* **Requirement**: Filter the entries and keep only the lines where the string "Mutual" appears.

* **Data records**:
================================

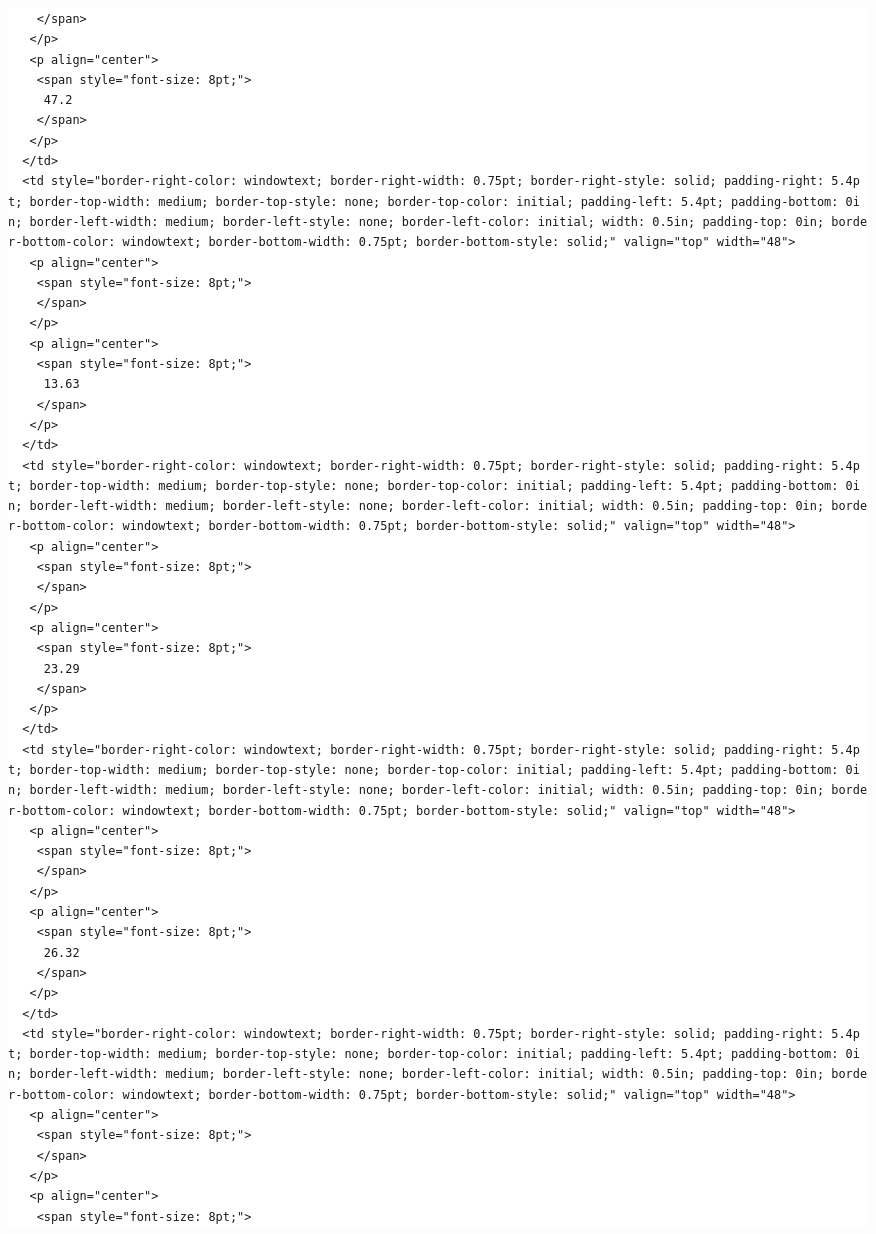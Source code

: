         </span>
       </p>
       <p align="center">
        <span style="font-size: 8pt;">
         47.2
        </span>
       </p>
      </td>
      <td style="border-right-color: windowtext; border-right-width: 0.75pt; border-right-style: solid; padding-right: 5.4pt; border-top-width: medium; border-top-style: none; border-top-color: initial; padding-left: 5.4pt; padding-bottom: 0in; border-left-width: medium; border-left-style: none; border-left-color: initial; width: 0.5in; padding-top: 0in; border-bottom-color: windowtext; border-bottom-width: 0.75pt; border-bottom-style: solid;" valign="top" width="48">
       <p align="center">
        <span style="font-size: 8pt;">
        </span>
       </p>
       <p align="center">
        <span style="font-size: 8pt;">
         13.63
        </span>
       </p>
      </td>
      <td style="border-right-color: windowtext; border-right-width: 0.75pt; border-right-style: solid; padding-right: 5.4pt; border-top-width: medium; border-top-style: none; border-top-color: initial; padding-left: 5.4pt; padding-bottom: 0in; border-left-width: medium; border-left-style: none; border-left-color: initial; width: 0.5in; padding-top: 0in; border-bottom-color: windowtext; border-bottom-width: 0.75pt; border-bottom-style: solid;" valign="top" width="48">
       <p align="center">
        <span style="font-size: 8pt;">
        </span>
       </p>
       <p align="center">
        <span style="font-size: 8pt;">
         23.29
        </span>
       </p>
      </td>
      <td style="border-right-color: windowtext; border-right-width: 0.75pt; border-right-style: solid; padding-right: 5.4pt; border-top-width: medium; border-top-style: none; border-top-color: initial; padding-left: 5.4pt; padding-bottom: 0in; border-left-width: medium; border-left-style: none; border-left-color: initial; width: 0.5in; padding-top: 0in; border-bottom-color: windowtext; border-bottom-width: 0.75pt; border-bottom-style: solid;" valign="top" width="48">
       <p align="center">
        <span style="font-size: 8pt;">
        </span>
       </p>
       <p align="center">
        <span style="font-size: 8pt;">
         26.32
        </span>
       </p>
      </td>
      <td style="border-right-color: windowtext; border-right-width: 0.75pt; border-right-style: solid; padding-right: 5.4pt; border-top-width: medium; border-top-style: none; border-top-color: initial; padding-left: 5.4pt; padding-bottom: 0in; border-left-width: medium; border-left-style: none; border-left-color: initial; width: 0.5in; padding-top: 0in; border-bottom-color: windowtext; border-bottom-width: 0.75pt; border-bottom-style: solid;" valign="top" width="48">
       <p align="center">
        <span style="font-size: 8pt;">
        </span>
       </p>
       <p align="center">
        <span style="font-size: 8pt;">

================================

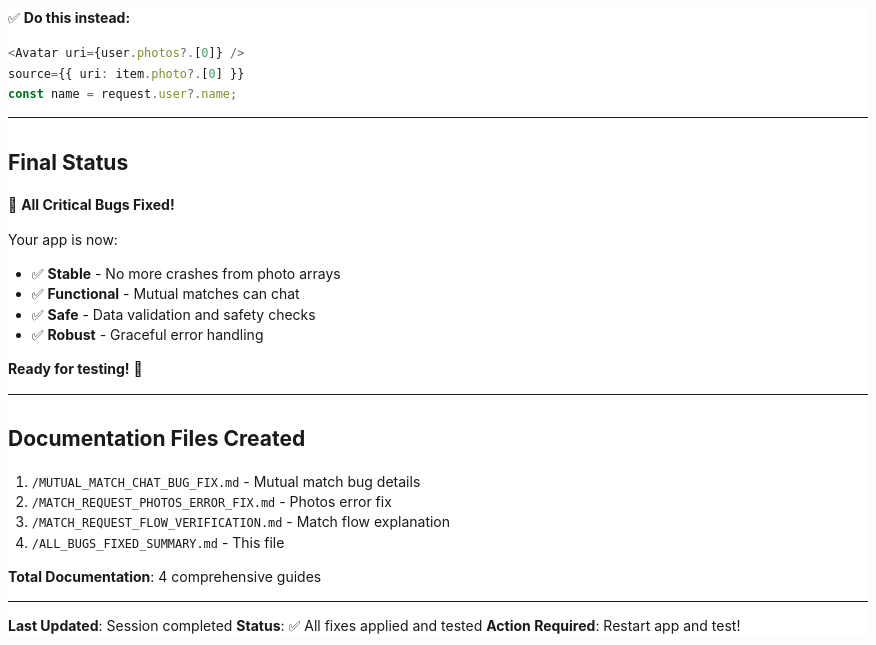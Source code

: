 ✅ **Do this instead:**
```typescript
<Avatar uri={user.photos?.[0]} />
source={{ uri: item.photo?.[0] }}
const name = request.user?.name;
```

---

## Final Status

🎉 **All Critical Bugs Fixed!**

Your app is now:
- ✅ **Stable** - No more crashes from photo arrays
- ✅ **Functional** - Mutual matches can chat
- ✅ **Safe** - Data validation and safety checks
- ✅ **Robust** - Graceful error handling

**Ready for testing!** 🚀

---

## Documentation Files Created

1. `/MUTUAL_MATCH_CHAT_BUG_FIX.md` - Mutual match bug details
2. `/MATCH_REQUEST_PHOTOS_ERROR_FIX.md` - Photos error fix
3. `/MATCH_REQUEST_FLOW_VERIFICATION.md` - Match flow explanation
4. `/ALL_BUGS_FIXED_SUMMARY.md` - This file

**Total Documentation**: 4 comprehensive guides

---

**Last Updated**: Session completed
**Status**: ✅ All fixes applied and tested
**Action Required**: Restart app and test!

================================

* **Response to this task**:
- ✅ **Functional** - Mutual matches can chat
1. `/MUTUAL_MATCH_CHAT_BUG_FIX.md` - Mutual match bug details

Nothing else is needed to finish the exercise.